Exercise: Each line of the data below holding the word "应用列表" must be copied.
· · · ·
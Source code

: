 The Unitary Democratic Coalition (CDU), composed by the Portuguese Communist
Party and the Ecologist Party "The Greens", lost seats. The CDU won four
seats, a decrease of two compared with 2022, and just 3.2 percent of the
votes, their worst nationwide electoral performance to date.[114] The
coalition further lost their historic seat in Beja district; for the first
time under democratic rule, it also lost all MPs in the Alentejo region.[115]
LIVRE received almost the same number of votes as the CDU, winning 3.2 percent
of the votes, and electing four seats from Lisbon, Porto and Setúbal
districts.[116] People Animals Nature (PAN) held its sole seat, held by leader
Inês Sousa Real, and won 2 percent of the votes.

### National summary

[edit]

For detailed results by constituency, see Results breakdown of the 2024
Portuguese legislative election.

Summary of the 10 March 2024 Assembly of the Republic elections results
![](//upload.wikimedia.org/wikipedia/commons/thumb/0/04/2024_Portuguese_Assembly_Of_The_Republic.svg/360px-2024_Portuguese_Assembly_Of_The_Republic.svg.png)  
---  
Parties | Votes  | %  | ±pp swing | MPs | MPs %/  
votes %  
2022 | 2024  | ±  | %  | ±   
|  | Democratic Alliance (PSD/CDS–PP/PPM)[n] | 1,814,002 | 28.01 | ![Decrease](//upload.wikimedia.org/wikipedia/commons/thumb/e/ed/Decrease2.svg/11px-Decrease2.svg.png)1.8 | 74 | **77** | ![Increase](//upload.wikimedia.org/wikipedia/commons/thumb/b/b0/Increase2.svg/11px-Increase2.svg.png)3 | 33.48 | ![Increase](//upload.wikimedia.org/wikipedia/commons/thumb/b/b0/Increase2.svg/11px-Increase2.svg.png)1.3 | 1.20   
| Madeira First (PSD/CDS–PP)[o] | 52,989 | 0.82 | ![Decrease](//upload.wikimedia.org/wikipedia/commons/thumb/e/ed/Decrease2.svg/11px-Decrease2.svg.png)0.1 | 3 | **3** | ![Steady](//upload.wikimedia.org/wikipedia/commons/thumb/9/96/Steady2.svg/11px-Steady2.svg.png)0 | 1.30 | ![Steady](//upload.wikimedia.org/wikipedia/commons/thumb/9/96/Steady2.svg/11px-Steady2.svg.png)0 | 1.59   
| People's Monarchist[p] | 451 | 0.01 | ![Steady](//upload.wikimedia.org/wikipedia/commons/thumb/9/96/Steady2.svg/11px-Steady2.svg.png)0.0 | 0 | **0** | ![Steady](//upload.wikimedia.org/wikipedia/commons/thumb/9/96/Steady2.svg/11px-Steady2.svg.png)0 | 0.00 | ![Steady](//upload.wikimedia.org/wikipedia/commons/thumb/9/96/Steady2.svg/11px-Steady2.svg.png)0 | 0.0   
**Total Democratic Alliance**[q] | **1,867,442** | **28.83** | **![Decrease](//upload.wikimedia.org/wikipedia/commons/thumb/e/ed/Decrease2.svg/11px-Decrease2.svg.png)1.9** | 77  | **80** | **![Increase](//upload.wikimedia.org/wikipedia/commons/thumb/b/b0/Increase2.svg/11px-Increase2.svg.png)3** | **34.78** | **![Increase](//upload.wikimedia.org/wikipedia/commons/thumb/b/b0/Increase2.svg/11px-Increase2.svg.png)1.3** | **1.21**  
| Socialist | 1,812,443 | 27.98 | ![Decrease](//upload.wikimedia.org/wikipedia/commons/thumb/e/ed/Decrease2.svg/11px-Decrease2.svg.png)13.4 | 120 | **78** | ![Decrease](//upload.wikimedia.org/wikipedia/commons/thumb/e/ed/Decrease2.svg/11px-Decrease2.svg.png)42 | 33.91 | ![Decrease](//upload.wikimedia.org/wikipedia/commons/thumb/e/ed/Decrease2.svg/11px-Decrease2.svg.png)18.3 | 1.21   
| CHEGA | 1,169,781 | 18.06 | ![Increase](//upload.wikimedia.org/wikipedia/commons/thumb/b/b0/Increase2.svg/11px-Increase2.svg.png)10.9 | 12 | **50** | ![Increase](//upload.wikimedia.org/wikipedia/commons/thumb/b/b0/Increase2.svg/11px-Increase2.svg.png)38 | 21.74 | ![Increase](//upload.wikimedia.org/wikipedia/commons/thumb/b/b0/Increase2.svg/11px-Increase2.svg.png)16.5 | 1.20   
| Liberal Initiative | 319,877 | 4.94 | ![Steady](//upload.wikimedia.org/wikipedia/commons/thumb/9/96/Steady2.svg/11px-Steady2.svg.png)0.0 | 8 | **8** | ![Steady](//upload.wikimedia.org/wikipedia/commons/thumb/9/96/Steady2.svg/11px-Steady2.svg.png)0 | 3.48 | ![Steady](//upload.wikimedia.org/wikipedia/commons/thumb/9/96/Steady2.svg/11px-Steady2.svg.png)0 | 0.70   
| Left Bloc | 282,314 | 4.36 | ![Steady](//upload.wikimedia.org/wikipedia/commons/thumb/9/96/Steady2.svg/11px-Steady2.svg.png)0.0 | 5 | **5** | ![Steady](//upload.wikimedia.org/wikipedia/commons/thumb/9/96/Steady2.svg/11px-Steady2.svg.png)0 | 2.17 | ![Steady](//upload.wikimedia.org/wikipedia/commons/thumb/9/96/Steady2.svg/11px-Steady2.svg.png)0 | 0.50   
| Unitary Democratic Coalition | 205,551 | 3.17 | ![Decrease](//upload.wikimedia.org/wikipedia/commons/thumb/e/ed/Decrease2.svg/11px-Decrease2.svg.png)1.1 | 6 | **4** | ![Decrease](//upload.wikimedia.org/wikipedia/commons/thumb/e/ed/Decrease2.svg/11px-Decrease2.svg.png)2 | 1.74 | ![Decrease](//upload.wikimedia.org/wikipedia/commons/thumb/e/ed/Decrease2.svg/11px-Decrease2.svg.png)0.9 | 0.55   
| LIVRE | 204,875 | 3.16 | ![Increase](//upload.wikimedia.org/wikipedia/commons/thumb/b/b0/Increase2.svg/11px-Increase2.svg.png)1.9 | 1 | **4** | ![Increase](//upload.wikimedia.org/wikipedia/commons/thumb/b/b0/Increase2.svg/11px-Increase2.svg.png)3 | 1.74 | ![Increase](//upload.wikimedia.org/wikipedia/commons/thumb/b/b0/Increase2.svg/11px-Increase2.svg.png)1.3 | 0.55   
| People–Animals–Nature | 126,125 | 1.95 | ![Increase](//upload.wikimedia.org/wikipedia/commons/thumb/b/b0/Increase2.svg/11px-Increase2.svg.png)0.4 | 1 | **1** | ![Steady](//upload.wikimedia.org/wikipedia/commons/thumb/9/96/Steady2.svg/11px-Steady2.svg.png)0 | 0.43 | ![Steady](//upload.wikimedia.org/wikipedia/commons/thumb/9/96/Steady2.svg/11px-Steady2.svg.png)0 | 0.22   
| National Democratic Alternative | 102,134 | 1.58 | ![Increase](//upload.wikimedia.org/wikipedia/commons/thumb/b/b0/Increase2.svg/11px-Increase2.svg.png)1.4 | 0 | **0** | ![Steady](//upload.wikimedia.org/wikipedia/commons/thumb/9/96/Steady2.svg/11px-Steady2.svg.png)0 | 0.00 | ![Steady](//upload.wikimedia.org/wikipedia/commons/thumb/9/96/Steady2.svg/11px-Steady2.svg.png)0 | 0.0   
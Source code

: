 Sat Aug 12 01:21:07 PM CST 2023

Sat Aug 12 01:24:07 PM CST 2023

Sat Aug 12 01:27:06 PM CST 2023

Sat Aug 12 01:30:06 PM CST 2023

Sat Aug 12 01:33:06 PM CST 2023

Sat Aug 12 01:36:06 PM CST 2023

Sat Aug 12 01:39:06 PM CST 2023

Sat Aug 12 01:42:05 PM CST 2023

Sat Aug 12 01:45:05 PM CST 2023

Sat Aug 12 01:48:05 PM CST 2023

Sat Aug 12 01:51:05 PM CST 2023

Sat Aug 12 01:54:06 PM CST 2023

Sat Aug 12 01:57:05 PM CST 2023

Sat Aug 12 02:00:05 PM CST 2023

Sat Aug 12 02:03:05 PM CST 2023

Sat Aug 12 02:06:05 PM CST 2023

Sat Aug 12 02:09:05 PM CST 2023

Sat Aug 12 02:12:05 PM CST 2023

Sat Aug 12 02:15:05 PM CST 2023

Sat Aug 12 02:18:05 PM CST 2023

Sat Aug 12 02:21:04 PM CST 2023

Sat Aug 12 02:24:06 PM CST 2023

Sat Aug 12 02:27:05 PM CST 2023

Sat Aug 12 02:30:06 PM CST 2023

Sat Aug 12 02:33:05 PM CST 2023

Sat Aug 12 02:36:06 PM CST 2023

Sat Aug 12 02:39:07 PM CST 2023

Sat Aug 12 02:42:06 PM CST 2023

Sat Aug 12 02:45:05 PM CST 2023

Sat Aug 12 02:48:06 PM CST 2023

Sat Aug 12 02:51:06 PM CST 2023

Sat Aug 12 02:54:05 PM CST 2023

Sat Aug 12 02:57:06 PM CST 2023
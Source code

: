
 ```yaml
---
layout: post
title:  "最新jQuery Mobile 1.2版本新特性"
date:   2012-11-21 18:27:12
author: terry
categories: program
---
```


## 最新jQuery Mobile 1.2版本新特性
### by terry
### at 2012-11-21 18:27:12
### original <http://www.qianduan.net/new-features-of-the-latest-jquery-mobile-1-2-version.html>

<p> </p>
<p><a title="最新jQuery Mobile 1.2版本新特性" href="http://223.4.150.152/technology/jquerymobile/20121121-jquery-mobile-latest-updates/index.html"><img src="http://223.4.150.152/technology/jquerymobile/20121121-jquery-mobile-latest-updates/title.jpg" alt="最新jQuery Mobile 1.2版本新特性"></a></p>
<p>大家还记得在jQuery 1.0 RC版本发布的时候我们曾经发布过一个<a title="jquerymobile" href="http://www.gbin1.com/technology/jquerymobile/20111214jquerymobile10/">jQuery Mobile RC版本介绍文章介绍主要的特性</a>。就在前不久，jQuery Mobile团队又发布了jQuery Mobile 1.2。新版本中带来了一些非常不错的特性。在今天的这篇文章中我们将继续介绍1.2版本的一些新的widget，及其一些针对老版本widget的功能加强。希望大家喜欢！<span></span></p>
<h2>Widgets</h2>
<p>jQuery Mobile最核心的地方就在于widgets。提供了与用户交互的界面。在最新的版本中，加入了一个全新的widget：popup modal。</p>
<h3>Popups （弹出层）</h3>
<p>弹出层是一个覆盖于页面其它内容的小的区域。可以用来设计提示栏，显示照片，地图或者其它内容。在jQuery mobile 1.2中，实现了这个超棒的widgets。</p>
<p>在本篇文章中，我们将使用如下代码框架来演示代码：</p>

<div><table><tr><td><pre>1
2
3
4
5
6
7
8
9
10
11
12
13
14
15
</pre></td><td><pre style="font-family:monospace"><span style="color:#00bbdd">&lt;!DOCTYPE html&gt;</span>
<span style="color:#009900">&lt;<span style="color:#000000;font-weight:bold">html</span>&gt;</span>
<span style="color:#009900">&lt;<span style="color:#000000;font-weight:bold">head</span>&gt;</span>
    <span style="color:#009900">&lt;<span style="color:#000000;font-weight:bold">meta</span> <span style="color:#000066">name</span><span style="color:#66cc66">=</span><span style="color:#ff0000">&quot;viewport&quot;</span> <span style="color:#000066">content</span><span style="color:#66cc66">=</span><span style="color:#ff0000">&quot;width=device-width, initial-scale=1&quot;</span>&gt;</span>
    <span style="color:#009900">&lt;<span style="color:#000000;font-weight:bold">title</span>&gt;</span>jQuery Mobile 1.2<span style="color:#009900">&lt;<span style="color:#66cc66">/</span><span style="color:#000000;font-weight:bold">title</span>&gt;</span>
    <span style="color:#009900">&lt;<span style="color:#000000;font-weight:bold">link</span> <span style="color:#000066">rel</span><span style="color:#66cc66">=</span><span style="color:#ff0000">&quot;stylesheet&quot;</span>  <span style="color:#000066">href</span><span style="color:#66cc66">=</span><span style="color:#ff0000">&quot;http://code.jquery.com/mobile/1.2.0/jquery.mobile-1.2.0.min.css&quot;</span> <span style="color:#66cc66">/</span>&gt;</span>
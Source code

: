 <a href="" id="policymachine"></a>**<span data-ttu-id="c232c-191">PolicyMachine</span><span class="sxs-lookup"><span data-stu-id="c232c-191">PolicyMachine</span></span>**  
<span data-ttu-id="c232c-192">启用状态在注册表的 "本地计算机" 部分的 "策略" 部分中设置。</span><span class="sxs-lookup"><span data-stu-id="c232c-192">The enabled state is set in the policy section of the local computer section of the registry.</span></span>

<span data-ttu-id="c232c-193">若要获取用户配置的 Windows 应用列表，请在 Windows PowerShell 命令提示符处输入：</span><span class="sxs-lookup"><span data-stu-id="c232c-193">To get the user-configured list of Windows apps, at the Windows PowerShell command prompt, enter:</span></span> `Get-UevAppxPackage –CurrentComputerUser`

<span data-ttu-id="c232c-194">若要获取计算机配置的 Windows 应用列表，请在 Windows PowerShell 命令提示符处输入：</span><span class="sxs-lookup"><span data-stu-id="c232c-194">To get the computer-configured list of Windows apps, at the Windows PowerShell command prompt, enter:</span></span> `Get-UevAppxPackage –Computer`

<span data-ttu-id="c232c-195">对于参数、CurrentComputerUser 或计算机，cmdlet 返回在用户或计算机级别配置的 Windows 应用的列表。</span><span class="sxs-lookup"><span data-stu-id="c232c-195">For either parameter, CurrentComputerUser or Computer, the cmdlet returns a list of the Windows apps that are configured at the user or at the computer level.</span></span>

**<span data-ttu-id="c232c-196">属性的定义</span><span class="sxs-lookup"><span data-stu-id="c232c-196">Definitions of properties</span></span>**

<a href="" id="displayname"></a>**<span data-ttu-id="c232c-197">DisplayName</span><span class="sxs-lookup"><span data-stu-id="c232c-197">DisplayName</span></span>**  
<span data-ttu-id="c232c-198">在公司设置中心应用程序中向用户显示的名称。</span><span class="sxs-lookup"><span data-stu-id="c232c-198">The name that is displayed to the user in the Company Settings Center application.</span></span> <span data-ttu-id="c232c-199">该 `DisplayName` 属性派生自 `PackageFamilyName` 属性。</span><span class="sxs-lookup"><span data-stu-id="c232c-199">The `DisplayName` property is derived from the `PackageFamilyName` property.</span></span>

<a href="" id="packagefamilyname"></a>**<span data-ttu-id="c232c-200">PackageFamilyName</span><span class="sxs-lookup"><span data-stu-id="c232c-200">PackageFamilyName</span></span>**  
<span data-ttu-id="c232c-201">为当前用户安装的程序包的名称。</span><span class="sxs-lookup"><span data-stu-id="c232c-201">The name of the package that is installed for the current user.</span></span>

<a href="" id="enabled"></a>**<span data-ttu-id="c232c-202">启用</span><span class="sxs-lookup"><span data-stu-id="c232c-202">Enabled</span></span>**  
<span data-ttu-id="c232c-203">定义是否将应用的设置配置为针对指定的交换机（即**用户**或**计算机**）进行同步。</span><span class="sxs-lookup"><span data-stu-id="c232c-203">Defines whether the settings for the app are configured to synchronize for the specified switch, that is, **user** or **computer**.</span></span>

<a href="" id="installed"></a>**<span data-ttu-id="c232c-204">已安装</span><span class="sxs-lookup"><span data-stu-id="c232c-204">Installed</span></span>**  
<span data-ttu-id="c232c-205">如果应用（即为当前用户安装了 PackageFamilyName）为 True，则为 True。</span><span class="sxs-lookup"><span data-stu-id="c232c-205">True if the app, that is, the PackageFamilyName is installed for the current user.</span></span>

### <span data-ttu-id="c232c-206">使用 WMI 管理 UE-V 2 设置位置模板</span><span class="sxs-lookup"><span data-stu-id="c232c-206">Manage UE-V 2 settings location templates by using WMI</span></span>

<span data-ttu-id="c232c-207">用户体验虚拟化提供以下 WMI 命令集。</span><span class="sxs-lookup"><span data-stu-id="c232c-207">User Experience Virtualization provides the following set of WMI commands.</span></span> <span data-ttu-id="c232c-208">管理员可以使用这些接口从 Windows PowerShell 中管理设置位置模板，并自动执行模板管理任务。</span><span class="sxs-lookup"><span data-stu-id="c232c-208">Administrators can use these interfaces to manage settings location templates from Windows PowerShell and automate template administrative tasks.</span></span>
· · · ·
Final answer:
<span data-ttu-id="c232c-193">若要获取用户配置的 Windows 应用列表，请在 Windows PowerShell 命令提示符处输入：</span><span class="sxs-lookup"><span data-stu-id="c232c-193">To get the user-configured list of Windows apps, at the Windows PowerShell command prompt, enter:</span></span> `Get-UevAppxPackage –CurrentComputerUser`
<span data-ttu-id="c232c-194">若要获取计算机配置的 Windows 应用列表，请在 Windows PowerShell 命令提示符处输入：</span><span class="sxs-lookup"><span data-stu-id="c232c-194">To get the computer-configured list of Windows apps, at the Windows PowerShell command prompt, enter:</span></span> `Get-UevAppxPackage –Computer`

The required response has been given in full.